Sadly Merton died some fifteen months later.
The Four Paths
In his book Fox readily admits that Merton’s work covers such a scope in depth and breadth that newcomers may become confused by it.
As a way of clarifying the wealth of material on offer Fox begins his exposition of his mentor’s ideas through what Merton refers to as the Four Paths of Creation Spirituality.
These he describes as points of entry into a deeper understanding and appreciation on one’s inner life through the path of wonder and awe, the path of letting go and letting be, the path of celebration and creativity, and the path of compassion and justice.
However Merton was no dry and academic spiritual philosopher. Despite the fact that he was a man who enjoyed a sense of isolation from society and who was firmly convinced that God is only knowable through quietude and solitude he was a political commentator and social observer with ideas that were, for their time, somewhat cutting-edge.
Fox covers many of these aspects of Merton’s thinking in his book including his thoughts on such topics as social conformity, living marginally, feminism, the feminine aspect of God and the Church, sexuality, and the Native American Tradition.
Orgy of Idolatry
Merton, as seen through the eyes of Fox, was much more than a comatose commentator. In his book he highlights Merton’s more acerbic opinions on such matters as what he rather prophetically observed as being the rise in religious fundamentalism. Fox also describes the subjects’ opinion on the Christian church and quotes Merton as labelling it “…simply the cult of the dead body of Christ compounded with anguish and desperation.”
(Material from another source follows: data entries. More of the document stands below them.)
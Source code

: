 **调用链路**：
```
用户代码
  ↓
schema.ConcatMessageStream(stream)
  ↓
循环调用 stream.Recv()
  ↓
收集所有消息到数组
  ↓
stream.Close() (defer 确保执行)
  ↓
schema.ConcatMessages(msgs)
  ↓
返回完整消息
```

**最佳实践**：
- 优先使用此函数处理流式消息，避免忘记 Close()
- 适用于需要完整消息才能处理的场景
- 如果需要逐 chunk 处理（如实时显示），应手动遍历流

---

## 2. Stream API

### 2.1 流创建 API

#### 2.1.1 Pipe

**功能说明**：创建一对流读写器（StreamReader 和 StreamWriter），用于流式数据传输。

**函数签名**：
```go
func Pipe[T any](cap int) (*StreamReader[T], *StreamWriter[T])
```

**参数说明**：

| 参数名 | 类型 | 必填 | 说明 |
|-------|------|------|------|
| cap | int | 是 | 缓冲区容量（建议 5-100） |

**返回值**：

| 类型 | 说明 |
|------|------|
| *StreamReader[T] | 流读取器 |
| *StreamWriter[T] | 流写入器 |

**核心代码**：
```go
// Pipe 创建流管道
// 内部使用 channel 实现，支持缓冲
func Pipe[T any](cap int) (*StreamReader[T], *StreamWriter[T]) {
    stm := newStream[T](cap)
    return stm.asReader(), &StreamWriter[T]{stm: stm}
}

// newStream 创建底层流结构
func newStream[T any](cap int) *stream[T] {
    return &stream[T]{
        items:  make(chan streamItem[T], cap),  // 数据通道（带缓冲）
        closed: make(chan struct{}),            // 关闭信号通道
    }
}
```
Several other critiques by Merton are included in the book including those of his own monastery, the Catholic Church, the Vatican Council, and the relationship between church and state.
A Way to God closes with Fox revealing that Merton appeared to be aware that he would enjoy only a relative short time on this earth. It seems that prior to his final trip to the East in 1968 Merton made particular effort to wrap up several of his own personal affairs. Whilst his desire to take a deepening journey into the heart of spirituality remained it seems that for Merton there was a growing sense of awareness that his life had in fact come full circle and that it was time for even greater adventures yet still to come.
Our Review of A Way to God by Matthew Fox
Reading this book reveals why the author – something of a spiritual maverick himself, finds such rich pastures within the spiritual world that is Thomas Merton. Indeed, and most tellingly, both writer and subject operate or operated at a point in history in which the old order began to fall off their self-created perches.
What is particularly enjoyable in reading A Way to God is that Fox has given space for Merton to speak for himself via his writings, poetry and letters. The result is a splendid biographical journey through the life and transformative times of Thomas Merton.
This is not an account that timelines Merton’s life per se but it is one that allows the spirit of his subject to flow through and to engage with the reader. This has created a book that is particularly interesting and a deeply enjoyable reflection of Merton – one which despite appearing to be somewhat quaintly naive at times is, nevertheless, inspirational and up-lifting.
In short Matthew Fox has through A Way to God performed a notable and highly creditable role in drawing to the attention of the world the work, thoughts and times of a highly respected and authentic spiritual seeker.